Virtual Exhibition Vernissage Form & Landscape: Bauhaus in New England

BH Kugel House Photo: Mark Römisch

Thu, 06/25/2020

6:00 PM

A Conversation with photographer Mark Römisch and Peter McMahon, founding director of Cape Cod Modern House Trust


Via Zoom Webinar (please RSVP)
Many are surprised to find that New England, with its colonial building style and puritan spirit, developed into a hub of the Bauhaus diaspora. Commissioned by the Goethe-Institut Boston in 2018, Mark visualized this very special connection by means of a photographic exploration of the little-known colonies in Wellfleet, Lincoln, and Lexington. Join Mark and Peter for an informal conversation that explores the connections between Bauhaus, New England and Nature, and experience an exclusive view into these hidden Bauhaus gems.
Unfortunately the exhibition Form and Landscape: Bauhaus in New England which was scheduled to open at the Goethe-Institut Boston in April, had to postponed due to the Corona Pandemic.
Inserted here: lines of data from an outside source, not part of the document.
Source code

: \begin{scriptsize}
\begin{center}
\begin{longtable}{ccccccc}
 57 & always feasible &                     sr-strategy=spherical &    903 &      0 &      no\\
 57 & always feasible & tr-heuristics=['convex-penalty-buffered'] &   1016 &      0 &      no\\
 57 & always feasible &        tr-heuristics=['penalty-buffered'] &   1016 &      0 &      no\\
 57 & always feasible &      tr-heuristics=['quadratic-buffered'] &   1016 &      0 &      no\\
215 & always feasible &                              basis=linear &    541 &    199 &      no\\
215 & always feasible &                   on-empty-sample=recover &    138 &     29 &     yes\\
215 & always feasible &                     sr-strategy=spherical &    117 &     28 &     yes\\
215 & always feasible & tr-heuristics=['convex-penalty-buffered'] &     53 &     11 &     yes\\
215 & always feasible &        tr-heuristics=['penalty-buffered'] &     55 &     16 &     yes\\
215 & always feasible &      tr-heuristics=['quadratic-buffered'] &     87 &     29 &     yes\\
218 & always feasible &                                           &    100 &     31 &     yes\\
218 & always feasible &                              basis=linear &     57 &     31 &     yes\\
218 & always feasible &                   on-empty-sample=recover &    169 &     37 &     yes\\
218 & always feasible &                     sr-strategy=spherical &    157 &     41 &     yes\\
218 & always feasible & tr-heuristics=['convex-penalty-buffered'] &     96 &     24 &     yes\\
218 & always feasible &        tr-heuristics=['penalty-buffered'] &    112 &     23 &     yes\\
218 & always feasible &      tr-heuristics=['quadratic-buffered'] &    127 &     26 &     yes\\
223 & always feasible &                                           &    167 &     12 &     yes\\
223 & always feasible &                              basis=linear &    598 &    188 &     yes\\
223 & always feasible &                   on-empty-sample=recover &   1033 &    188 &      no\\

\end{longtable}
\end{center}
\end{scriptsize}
This event will also be streamed live on our Facebook page at: https://www.facebook.com/goetheinstitut.boston

Cocktail Part to follow!
(No rsvp necessary - Zoom link will be shared during the Webinar)

Join us with your favorite drink for an informal virtual gathering and share your favorite Bauhaus stories. We will also use the occasion to thank the many people who generously offered their time and access to their properties to help make this project a success.


Mark Römisch, born in 1974 in Cologne, is a German photographer, actor and theater director. His photographic work reflects his fascination with visualizing abstract topics ranging from current political and human rights issues to exploring the interaction of Man and Nature. His work as an actor and theater director continuously influences the visual language in his photographic works which move between the documentary and fictuional.

Peter McMahon is the Founding Director of the Cape Cod Modern House Trust, incorporated in 2007 to archive, restore and celebrate the Outer Cape’s outstanding modern architecture and the creative culture that surrounded it. He is co-author, along with Christine Cipriani, of Cape Cod Modern, Mid-Century Architecture and Community on the Outer Cape, 2014, Metropolis Books. His design practice in South Wellfleet focuses on sustainable, modern architecture and restoration of mid-20th century buildings.


Form and Landscape: Bauhaus in New England
A photographic encounter with Bauhaus colonies in Wellfleet, Lincoln and Lexington


Many are surprised to find that New England, with its colonial building style and puritan spirit, developed into a hub of the Bauhaus diaspora. Walter Gropius, the founder of the Bauhaus, came to Harvard in 1937, and other Bauhäusler including Marcel Breuer, Josef Albers and Herbert Bayer, followed him to New England. Their influence among students and architects spread quickly, but New England also had an effect on their ideas imported from Germany and generated a very unique form of Bauhaus expression.
 
Although their buildings initially shocked New Englanders with their modernist flat roofs and boxy style, the Bauhäusler in fact honored New England architectural traditions by using brick, fieldstone and wood, which follow the traditional Bauhaus principles of simplicity, functionality and affordability. As a result they succeeded in demonstrating that it was possible to erect modern structures using existing, low-cost American products.
 
For the Bauhaus anniversary the Goethe-Institut Boston wanted to visualize this very special connection and mutual attraction between the Bauhaus and New England by means of a photographic exploration of the little-known colonies in Wellfleet, Lincoln and Lexington. It was not envisioned as a documentary approach, rather an artistic one, a photo essay. Mark Römisch’s camera carefully approaches from the shadows of nature, quietly penetrates the architecture, then lingers on details while only hinting at the houses. Completeness was never the goal. And yet, by these very means, Römisch captures the essence of these buildings and their inhabitants.